▽

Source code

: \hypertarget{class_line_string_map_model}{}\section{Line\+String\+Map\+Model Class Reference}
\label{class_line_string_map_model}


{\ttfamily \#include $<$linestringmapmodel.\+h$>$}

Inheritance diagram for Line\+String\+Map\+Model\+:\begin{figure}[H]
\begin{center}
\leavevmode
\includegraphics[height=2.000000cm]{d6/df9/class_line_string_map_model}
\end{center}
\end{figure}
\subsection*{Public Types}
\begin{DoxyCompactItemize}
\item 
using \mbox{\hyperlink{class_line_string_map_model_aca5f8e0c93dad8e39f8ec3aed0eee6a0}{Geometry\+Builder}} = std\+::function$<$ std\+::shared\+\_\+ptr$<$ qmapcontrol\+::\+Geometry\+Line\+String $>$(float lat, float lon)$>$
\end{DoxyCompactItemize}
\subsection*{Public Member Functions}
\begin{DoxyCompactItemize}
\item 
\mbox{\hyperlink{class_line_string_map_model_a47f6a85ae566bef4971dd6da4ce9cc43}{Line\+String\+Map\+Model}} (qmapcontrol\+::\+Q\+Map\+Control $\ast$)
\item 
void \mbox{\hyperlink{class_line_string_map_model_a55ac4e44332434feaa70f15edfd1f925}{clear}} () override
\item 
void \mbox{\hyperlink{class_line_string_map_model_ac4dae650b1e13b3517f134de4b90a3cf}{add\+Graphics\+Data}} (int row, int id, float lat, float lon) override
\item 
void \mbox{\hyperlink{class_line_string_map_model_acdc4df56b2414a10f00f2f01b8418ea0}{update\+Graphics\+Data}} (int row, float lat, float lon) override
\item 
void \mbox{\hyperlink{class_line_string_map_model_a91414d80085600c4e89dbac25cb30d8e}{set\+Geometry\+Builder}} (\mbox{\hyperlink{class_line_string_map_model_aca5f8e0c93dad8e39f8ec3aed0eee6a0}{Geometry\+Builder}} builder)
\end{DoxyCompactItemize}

△

§ Instructions to follow
All lines in the material are to be returned exactly.

§ Your response
Source code

: \hypertarget{class_line_string_map_model}{}\section{Line\+String\+Map\+Model Class Reference}
\label{class_line_string_map_model}


{\ttfamily \#include $<$linestringmapmodel.\+h$>$}

Inheritance diagram for Line\+String\+Map\+Model\+:\begin{figure}[H]
\begin{center}
\leavevmode
\includegraphics[height=2.000000cm]{d6/df9/class_line_string_map_model}
\end{center}
\end{figure}
\subsection*{Public Types}
\begin{DoxyCompactItemize}
\item 
using \mbox{\hyperlink{class_line_string_map_model_aca5f8e0c93dad8e39f8ec3aed0eee6a0}{Geometry\+Builder}} = std\+::function$<$ std\+::shared\+\_\+ptr$<$ qmapcontrol\+::\+Geometry\+Line\+String $>$(float lat, float lon)$>$
\end{DoxyCompactItemize}
\subsection*{Public Member Functions}
\begin{DoxyCompactItemize}
\item 
\mbox{\hyperlink{class_line_string_map_model_a47f6a85ae566bef4971dd6da4ce9cc43}{Line\+String\+Map\+Model}} (qmapcontrol\+::\+Q\+Map\+Control $\ast$)
\item 
void \mbox{\hyperlink{class_line_string_map_model_a55ac4e44332434feaa70f15edfd1f925}{clear}} () override
\item 
void \mbox{\hyperlink{class_line_string_map_model_ac4dae650b1e13b3517f134de4b90a3cf}{add\+Graphics\+Data}} (int row, int id, float lat, float lon) override
\item 
void \mbox{\hyperlink{class_line_string_map_model_acdc4df56b2414a10f00f2f01b8418ea0}{update\+Graphics\+Data}} (int row, float lat, float lon) override
\item 
void \mbox{\hyperlink{class_line_string_map_model_a91414d80085600c4e89dbac25cb30d8e}{set\+Geometry\+Builder}} (\mbox{\hyperlink{class_line_string_map_model_aca5f8e0c93dad8e39f8ec3aed0eee6a0}{Geometry\+Builder}} builder)
\end{DoxyCompactItemize}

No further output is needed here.